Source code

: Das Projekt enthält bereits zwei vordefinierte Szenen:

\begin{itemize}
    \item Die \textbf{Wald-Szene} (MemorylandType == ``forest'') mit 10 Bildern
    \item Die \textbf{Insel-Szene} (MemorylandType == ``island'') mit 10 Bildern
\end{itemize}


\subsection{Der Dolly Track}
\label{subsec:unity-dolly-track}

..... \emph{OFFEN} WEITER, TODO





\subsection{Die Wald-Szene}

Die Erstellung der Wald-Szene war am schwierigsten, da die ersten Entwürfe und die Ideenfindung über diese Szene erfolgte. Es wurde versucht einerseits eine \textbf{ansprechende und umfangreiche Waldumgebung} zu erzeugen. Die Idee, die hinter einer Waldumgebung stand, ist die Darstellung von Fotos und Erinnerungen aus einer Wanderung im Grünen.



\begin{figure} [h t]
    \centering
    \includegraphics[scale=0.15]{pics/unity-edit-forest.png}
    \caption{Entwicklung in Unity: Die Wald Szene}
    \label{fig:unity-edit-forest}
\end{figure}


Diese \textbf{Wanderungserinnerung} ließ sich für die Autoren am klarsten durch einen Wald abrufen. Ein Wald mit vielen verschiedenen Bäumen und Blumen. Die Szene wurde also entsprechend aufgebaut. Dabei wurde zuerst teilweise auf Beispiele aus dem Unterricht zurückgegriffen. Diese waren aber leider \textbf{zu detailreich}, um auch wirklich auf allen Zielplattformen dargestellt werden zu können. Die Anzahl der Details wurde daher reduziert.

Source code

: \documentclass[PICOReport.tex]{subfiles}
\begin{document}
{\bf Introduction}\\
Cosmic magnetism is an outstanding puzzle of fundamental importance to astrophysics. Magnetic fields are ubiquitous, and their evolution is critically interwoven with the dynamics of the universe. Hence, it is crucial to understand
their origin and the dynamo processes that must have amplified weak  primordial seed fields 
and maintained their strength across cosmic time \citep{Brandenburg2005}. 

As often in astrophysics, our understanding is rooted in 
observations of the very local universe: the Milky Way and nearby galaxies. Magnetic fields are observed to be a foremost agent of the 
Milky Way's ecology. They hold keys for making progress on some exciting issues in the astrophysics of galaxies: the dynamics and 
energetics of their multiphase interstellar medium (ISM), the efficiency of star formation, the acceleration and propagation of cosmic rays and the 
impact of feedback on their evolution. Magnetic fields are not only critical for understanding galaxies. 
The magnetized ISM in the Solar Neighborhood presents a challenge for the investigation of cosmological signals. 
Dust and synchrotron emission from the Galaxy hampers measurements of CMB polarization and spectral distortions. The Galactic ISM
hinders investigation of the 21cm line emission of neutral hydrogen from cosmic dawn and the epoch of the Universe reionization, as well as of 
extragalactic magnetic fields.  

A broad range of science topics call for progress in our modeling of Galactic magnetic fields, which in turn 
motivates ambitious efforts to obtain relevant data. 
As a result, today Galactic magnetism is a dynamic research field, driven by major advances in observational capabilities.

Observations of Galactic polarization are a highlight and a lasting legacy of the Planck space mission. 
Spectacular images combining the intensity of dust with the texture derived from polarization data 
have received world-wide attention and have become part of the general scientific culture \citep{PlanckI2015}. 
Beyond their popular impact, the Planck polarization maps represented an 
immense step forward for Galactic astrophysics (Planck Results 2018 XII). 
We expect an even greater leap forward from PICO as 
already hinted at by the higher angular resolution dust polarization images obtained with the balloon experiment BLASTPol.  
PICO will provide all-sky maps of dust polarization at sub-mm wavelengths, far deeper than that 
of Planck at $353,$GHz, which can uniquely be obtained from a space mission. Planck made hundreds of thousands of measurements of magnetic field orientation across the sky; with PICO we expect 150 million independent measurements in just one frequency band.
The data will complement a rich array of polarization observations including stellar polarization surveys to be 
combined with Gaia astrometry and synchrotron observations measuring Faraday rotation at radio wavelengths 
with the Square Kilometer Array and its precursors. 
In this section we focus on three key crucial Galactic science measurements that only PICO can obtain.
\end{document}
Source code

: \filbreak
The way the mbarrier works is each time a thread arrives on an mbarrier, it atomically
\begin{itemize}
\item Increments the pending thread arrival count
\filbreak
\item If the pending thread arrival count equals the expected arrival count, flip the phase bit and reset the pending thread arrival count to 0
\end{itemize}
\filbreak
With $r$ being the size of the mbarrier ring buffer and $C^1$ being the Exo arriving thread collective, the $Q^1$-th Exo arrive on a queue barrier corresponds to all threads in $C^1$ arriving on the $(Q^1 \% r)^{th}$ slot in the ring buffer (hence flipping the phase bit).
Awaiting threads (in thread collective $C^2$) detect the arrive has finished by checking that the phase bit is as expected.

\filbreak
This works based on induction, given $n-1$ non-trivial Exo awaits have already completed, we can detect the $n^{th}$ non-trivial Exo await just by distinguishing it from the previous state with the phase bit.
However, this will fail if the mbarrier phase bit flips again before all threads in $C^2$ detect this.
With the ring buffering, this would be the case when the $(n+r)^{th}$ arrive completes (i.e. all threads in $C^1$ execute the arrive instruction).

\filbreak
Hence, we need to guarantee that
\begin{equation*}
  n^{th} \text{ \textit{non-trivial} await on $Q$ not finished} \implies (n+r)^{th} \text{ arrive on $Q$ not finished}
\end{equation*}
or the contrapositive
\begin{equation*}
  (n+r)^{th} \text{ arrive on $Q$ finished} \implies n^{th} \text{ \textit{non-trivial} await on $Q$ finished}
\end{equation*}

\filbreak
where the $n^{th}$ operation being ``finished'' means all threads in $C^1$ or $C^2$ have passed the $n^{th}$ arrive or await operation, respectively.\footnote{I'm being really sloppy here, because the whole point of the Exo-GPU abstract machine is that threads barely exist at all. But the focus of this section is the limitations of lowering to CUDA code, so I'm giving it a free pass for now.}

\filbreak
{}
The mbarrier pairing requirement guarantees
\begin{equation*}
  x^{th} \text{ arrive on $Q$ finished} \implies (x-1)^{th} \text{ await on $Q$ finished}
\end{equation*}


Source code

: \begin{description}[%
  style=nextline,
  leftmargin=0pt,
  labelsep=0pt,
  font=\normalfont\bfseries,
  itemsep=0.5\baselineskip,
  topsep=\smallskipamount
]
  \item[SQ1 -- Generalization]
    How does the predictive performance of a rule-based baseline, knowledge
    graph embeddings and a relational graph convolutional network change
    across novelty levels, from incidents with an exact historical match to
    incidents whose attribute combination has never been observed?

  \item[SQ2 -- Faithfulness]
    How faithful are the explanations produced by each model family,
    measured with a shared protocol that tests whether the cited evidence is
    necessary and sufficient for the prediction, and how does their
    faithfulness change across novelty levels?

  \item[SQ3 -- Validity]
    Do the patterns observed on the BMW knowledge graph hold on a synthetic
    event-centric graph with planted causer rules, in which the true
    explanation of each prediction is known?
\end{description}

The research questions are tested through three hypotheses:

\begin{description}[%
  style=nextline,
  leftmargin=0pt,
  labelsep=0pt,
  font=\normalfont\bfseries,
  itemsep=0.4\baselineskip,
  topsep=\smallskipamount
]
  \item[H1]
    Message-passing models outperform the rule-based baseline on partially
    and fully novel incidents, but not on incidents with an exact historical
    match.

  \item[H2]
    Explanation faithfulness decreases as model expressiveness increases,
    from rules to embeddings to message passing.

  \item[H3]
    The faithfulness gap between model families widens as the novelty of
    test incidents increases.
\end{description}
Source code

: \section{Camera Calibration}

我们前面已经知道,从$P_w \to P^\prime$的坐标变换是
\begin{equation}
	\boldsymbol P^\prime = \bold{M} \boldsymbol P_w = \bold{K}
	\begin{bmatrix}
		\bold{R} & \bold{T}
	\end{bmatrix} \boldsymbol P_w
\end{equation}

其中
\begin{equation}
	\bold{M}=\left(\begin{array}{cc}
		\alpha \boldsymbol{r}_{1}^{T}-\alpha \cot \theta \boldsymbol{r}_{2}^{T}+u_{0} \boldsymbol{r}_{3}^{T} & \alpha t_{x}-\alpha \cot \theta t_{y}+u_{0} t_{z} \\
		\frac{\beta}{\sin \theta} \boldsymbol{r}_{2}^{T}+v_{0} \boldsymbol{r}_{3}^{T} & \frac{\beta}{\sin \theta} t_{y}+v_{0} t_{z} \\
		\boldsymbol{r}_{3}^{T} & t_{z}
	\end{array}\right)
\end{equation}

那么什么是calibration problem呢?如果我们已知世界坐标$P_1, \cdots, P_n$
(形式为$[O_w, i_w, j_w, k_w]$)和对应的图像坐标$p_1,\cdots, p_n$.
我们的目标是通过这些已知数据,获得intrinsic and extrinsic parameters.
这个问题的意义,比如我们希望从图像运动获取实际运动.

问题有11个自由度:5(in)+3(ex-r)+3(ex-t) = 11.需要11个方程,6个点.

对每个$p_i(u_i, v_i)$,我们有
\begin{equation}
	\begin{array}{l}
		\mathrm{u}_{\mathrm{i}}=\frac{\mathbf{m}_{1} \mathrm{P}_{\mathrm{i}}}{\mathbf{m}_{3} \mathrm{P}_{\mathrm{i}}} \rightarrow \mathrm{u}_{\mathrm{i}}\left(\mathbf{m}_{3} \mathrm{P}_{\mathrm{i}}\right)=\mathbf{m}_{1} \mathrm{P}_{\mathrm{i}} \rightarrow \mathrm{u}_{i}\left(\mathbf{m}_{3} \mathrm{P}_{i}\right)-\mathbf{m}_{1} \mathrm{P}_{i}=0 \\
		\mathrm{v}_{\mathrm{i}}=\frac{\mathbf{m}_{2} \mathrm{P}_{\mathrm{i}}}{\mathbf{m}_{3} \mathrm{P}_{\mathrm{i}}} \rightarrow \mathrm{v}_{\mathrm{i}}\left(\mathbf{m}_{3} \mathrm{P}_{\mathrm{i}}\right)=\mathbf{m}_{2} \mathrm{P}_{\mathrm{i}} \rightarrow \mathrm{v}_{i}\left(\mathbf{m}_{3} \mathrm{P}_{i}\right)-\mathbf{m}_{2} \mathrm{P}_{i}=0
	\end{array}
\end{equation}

Exercise directions - After identifying the lines above that contain "right", copy each one.

Task result -
	\end{array}\right)
		\mathrm{u}_{\mathrm{i}}=\frac{\mathbf{m}_{1} \mathrm{P}_{\mathrm{i}}}{\mathbf{m}_{3} \mathrm{P}_{\mathrm{i}}} \rightarrow \mathrm{u}_{\mathrm{i}}\left(\mathbf{m}_{3} \mathrm{P}_{\mathrm{i}}\right)=\mathbf{m}_{1} \mathrm{P}_{\mathrm{i}} \rightarrow \mathrm{u}_{i}\left(\mathbf{m}_{3} \mathrm{P}_{i}\right)-\mathbf{m}_{1} \mathrm{P}_{i}=0 \\
		\mathrm{v}_{\mathrm{i}}=\frac{\mathbf{m}_{2} \mathrm{P}_{\mathrm{i}}}{\mathbf{m}_{3} \mathrm{P}_{\mathrm{i}}} \rightarrow \mathrm{v}_{\mathrm{i}}\left(\mathbf{m}_{3} \mathrm{P}_{\mathrm{i}}\right)=\mathbf{m}_{2} \mathrm{P}_{\mathrm{i}} \rightarrow \mathrm{v}_{i}\left(\mathbf{m}_{3} \mathrm{P}_{i}\right)-\mathbf{m}_{2} \mathrm{P}_{i}=0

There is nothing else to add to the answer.